(Records supplied begins)

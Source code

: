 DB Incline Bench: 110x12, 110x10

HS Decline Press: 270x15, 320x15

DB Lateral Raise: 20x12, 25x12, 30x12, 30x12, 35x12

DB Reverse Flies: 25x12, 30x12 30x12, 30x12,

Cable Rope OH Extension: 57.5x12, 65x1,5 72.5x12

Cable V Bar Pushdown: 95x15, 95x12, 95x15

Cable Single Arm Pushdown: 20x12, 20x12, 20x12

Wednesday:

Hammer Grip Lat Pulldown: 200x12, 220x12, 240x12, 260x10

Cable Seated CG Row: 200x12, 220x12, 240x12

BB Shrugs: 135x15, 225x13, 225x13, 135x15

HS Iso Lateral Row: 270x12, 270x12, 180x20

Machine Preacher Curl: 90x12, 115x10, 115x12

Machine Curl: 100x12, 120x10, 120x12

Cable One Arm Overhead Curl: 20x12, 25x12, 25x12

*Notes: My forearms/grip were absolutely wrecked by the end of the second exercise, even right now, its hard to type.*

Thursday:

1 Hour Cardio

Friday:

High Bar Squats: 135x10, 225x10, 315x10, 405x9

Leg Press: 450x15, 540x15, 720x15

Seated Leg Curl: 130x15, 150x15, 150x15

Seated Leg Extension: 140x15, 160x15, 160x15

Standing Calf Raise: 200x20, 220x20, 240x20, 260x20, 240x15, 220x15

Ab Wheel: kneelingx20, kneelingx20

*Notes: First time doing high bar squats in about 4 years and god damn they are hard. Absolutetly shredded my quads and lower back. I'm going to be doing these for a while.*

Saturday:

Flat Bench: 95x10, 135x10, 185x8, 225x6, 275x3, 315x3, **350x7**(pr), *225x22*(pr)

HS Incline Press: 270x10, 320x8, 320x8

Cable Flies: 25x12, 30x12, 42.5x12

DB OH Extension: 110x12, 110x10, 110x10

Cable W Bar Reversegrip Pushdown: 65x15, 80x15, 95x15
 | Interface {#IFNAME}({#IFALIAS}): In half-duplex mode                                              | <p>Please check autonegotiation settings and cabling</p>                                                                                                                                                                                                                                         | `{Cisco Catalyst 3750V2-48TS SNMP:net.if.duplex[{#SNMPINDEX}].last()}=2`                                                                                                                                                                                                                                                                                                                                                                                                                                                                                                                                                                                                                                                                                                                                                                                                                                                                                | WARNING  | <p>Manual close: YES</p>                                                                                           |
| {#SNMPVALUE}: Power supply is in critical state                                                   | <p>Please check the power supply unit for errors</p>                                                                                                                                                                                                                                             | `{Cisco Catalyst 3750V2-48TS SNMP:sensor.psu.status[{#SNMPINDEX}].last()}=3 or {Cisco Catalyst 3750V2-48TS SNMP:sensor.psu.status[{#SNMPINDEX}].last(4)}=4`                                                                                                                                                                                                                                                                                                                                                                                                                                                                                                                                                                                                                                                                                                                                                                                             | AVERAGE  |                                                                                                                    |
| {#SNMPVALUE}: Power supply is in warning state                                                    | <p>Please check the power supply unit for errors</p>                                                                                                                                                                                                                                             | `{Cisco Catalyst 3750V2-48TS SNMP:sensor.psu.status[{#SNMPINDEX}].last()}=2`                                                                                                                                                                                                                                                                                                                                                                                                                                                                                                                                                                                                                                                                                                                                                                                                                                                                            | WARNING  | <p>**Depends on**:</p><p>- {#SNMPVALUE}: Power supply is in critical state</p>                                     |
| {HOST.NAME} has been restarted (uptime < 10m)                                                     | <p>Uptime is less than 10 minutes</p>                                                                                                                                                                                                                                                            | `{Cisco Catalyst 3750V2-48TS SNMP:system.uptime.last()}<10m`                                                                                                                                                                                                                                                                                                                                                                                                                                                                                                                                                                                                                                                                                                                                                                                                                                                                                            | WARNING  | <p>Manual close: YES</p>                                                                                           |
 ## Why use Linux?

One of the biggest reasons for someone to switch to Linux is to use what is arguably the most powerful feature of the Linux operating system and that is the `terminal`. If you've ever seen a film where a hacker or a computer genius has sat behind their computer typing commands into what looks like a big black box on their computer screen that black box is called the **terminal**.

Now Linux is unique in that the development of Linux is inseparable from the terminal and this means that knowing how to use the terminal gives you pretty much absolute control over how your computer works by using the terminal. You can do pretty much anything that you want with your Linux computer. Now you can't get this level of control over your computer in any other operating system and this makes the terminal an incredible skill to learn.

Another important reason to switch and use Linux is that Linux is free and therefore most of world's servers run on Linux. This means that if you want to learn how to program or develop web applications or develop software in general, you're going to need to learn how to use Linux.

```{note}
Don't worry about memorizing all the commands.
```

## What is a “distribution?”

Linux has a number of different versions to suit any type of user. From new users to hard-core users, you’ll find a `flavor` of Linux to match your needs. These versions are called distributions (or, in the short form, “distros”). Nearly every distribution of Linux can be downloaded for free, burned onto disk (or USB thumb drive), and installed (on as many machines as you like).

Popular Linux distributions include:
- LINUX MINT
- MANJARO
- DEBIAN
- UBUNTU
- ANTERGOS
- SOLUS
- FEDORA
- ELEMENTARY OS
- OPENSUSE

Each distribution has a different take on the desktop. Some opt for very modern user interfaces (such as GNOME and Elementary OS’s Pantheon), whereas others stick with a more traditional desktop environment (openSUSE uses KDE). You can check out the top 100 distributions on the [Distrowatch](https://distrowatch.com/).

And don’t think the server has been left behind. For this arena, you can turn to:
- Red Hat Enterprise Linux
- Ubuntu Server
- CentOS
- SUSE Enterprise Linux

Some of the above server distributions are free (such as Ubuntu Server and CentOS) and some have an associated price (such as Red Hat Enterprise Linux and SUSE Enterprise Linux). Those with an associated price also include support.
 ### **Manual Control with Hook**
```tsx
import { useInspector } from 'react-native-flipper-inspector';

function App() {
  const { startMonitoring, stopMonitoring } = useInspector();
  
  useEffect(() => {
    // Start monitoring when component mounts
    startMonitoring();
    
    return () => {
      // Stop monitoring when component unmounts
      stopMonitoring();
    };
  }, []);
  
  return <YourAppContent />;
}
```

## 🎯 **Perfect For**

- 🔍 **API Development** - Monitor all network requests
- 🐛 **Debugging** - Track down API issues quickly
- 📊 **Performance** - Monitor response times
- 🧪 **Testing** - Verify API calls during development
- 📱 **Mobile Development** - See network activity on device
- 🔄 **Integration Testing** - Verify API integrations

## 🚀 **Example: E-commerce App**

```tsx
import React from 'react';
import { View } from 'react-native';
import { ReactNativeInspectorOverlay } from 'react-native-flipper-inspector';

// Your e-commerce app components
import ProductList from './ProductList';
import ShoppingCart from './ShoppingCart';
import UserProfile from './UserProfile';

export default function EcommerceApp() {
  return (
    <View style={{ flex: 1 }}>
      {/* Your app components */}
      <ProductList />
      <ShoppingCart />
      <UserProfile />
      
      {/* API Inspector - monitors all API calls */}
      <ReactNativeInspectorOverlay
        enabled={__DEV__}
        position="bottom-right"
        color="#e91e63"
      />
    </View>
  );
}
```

(Records supplied ends)

**Requirement**
Exactly as they stand above, retype all of the records.

**Solved exercise**
Source code

: DB Incline Bench: 110x12, 110x10

HS Decline Press: 270x15, 320x15

DB Lateral Raise: 20x12, 25x12, 30x12, 30x12, 35x12

DB Reverse Flies: 25x12, 30x12 30x12, 30x12,

Cable Rope OH Extension: 57.5x12, 65x1,5 72.5x12

Cable V Bar Pushdown: 95x15, 95x12, 95x15

Cable Single Arm Pushdown: 20x12, 20x12, 20x12

Wednesday:

Hammer Grip Lat Pulldown: 200x12, 220x12, 240x12, 260x10

Cable Seated CG Row: 200x12, 220x12, 240x12

BB Shrugs: 135x15, 225x13, 225x13, 135x15

HS Iso Lateral Row: 270x12, 270x12, 180x20

Machine Preacher Curl: 90x12, 115x10, 115x12

Machine Curl: 100x12, 120x10, 120x12

Cable One Arm Overhead Curl: 20x12, 25x12, 25x12

*Notes: My forearms/grip were absolutely wrecked by the end of the second exercise, even right now, its hard to type.*

Thursday:

1 Hour Cardio

Friday:

High Bar Squats: 135x10, 225x10, 315x10, 405x9

Leg Press: 450x15, 540x15, 720x15

Seated Leg Curl: 130x15, 150x15, 150x15

Seated Leg Extension: 140x15, 160x15, 160x15

Standing Calf Raise: 200x20, 220x20, 240x20, 260x20, 240x15, 220x15

Ab Wheel: kneelingx20, kneelingx20

*Notes: First time doing high bar squats in about 4 years and god damn they are hard. Absolutetly shredded my quads and lower back. I'm going to be doing these for a while.*

Saturday:

Flat Bench: 95x10, 135x10, 185x8, 225x6, 275x3, 315x3, **350x7**(pr), *225x22*(pr)

HS Incline Press: 270x10, 320x8, 320x8

Cable Flies: 25x12, 30x12, 42.5x12

DB OH Extension: 110x12, 110x10, 110x10

Cable W Bar Reversegrip Pushdown: 65x15, 80x15, 95x15
 | Interface {#IFNAME}({#IFALIAS}): In half-duplex mode                                              | <p>Please check autonegotiation settings and cabling</p>                                                                                                                                                                                                                                         | `{Cisco Catalyst 3750V2-48TS SNMP:net.if.duplex[{#SNMPINDEX}].last()}=2`                                                                                                                                                                                                                                                                                                                                                                                                                                                                                                                                                                                                                                                                                                                                                                                                                                                                                | WARNING  | <p>Manual close: YES</p>                                                                                           |
| {#SNMPVALUE}: Power supply is in critical state                                                   | <p>Please check the power supply unit for errors</p>                                                                                                                                                                                                                                             | `{Cisco Catalyst 3750V2-48TS SNMP:sensor.psu.status[{#SNMPINDEX}].last()}=3 or {Cisco Catalyst 3750V2-48TS SNMP:sensor.psu.status[{#SNMPINDEX}].last(4)}=4`                                                                                                                                                                                                                                                                                                                                                                                                                                                                                                                                                                                                                                                                                                                                                                                             | AVERAGE  |                                                                                                                    |
| {#SNMPVALUE}: Power supply is in warning state                                                    | <p>Please check the power supply unit for errors</p>                                                                                                                                                                                                                                             | `{Cisco Catalyst 3750V2-48TS SNMP:sensor.psu.status[{#SNMPINDEX}].last()}=2`                                                                                                                                                                                                                                                                                                                                                                                                                                                                                                                                                                                                                                                                                                                                                                                                                                                                            | WARNING  | <p>**Depends on**:</p><p>- {#SNMPVALUE}: Power supply is in critical state</p>                                     |
| {HOST.NAME} has been restarted (uptime < 10m)                                                     | <p>Uptime is less than 10 minutes</p>                                                                                                                                                                                                                                                            | `{Cisco Catalyst 3750V2-48TS SNMP:system.uptime.last()}<10m`                                                                                                                                                                                                                                                                                                                                                                                                                                                                                                                                                                                                                                                                                                                                                                                                                                                                                            | WARNING  | <p>Manual close: YES</p>                                                                                           |
 ## Why use Linux?

One of the biggest reasons for someone to switch to Linux is to use what is arguably the most powerful feature of the Linux operating system and that is the `terminal`. If you've ever seen a film where a hacker or a computer genius has sat behind their computer typing commands into what looks like a big black box on their computer screen that black box is called the **terminal**.

Now Linux is unique in that the development of Linux is inseparable from the terminal and this means that knowing how to use the terminal gives you pretty much absolute control over how your computer works by using the terminal. You can do pretty much anything that you want with your Linux computer. Now you can't get this level of control over your computer in any other operating system and this makes the terminal an incredible skill to learn.

Another important reason to switch and use Linux is that Linux is free and therefore most of world's servers run on Linux. This means that if you want to learn how to program or develop web applications or develop software in general, you're going to need to learn how to use Linux.

```{note}
Don't worry about memorizing all the commands.
```

## What is a “distribution?”

Linux has a number of different versions to suit any type of user. From new users to hard-core users, you’ll find a `flavor` of Linux to match your needs. These versions are called distributions (or, in the short form, “distros”). Nearly every distribution of Linux can be downloaded for free, burned onto disk (or USB thumb drive), and installed (on as many machines as you like).

Popular Linux distributions include:
- LINUX MINT
- MANJARO
- DEBIAN
- UBUNTU
- ANTERGOS
- SOLUS
- FEDORA
- ELEMENTARY OS
- OPENSUSE

Each distribution has a different take on the desktop. Some opt for very modern user interfaces (such as GNOME and Elementary OS’s Pantheon), whereas others stick with a more traditional desktop environment (openSUSE uses KDE). You can check out the top 100 distributions on the [Distrowatch](https://distrowatch.com/).

And don’t think the server has been left behind. For this arena, you can turn to:
- Red Hat Enterprise Linux
- Ubuntu Server
- CentOS
- SUSE Enterprise Linux

Some of the above server distributions are free (such as Ubuntu Server and CentOS) and some have an associated price (such as Red Hat Enterprise Linux and SUSE Enterprise Linux). Those with an associated price also include support.
 ### **Manual Control with Hook**
```tsx
import { useInspector } from 'react-native-flipper-inspector';

function App() {
  const { startMonitoring, stopMonitoring } = useInspector();
  
  useEffect(() => {
    // Start monitoring when component mounts
    startMonitoring();
    
    return () => {
      // Stop monitoring when component unmounts
      stopMonitoring();
    };
  }, []);
  
  return <YourAppContent />;
}
```

## 🎯 **Perfect For**

- 🔍 **API Development** - Monitor all network requests
- 🐛 **Debugging** - Track down API issues quickly
- 📊 **Performance** - Monitor response times
- 🧪 **Testing** - Verify API calls during development
- 📱 **Mobile Development** - See network activity on device
- 🔄 **Integration Testing** - Verify API integrations

## 🚀 **Example: E-commerce App**

```tsx
import React from 'react';
import { View } from 'react-native';
import { ReactNativeInspectorOverlay } from 'react-native-flipper-inspector';

// Your e-commerce app components
import ProductList from './ProductList';
import ShoppingCart from './ShoppingCart';
import UserProfile from './UserProfile';

export default function EcommerceApp() {
  return (
    <View style={{ flex: 1 }}>
      {/* Your app components */}
      <ProductList />
      <ShoppingCart />
      <UserProfile />
      
      {/* API Inspector - monitors all API calls */}
      <ReactNativeInspectorOverlay
        enabled={__DEV__}
        position="bottom-right"
        color="#e91e63"
      />
    </View>
  );
}
```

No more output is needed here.